9. The electromagnet relay of claim 1, wherein the contact portions of the terminals are formed in a plane of the direction along the electromagnet at the vertical positions of the terminals.

10. The electromagnet relay of claim 1, wherein the terminals comprise a fixed terminal inserted pressingly in series in the direction along the electromagnet at the vertical portion adjacent to the one end of the electromagnet to arrange in the upper and lower direction at the contact portion, and a movable terminal inserted pressingly at the vertical portion close to the other end of the electromagnet to extend in the direction of the one end so as to cover a movable element over the electromagnet and to provide at the end a contact among the contacts of the fixed terminal.
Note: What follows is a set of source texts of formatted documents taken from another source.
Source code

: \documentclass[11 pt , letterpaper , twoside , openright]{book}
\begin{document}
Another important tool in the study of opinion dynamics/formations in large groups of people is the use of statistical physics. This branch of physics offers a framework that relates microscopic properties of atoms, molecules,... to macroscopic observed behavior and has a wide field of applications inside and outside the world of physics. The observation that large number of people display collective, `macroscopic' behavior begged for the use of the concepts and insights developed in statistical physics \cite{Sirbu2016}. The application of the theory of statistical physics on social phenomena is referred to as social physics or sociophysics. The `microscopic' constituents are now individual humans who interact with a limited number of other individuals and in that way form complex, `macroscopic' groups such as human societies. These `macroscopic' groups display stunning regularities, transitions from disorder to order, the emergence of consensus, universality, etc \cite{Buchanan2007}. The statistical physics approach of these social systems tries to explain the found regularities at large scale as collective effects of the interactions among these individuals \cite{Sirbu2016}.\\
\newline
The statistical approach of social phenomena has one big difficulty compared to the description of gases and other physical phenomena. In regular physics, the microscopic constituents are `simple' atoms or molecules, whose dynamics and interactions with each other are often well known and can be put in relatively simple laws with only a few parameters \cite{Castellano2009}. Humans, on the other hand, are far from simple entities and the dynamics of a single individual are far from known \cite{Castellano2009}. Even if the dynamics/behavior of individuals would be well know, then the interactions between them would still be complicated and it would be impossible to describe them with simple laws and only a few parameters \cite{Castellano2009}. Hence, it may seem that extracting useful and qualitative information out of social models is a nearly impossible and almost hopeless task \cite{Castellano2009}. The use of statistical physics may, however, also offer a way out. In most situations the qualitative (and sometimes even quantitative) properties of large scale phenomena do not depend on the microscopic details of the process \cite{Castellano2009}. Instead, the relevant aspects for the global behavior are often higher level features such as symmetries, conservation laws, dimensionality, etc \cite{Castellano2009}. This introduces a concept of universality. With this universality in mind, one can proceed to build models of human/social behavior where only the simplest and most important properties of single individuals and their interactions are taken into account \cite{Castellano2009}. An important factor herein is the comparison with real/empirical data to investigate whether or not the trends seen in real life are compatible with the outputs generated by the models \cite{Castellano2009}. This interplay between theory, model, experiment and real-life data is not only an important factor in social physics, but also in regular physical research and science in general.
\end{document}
11. The electromagnet relay of claim 1, wherein the terminals comprise a pair of fixed terminal and movable terminal to be provided at the both sides of the electromagnet, the fixed terminal being inserted pressingly in series in the direction along the electromagnet at the vertical portion adjacent to the one end of the electromagnet to arrange in the upper and lower direction at the contact portion, and the movable terminal being inserted pressingly at the vertical portion close to the other end of the electromagnet to extend in the direction of the one end so as to cover a movable element over the electromagnet and to provide at the end a contact among the contacts of the fixed terminal.
Description


BACKGROUND OF THE INVENTION

1. Field of the Invention

The present invention relates to an electromagnetic relay, and in particular, to an assembly structure of an electromagnetic portion to a base and a contact mechanism portion.

2. Description of the Prior Art

Conventionally, as an electromagnetic relay, there is one, wherein an electromagnet portion 103 is accommodated, secured into the central portion of a convex 101a of a box-shaped base 101, and contact blocks 102, 102 are accommodated, secured onto both the side portions thereof to have contact mechanism portions 106, 106 provided above the electromagnet portion 103 as shown in, for example, FIG. 39 and FIG. 40.

It is to be noted that 104 is a movable iron piece which drives the movable contact pieces 102a, 102a through the pivoting operation in accordance with the energization, deenergization of the electromagnet portion 103 so as to open and close the contact, 105 is a hinge spring for pivotally supporting the movable iron piece 104 in a manner of hinge.

However, in the above-described electromagnetic relay, as spare space was not provided within the base 101 in the accommodating, securing operations of the electromagnet portion 103 and the contact blocks 102, 102 within the concave 101a of the base 101, the electromagnet portion 103 had to be grasped by the contact blocks 102, 102 through the engagement of the positioning projections 103a, 103a projected from both the side ends of the electronic magnet portion 103 into the engagement concave portions (not shown) provided in the opposite inner side faces of the contact blocks 102, 102 so as to depress it into the concave 101a at one time after it has been positioned above the base 101.

Thus, when even one terminal among the terminals of the contact blocks 102 was shifted in position, the electromagnet portion 103 and the contact blocks 102, 102 could not be accommodated within the base 101, thus taking more time in the assembling operation.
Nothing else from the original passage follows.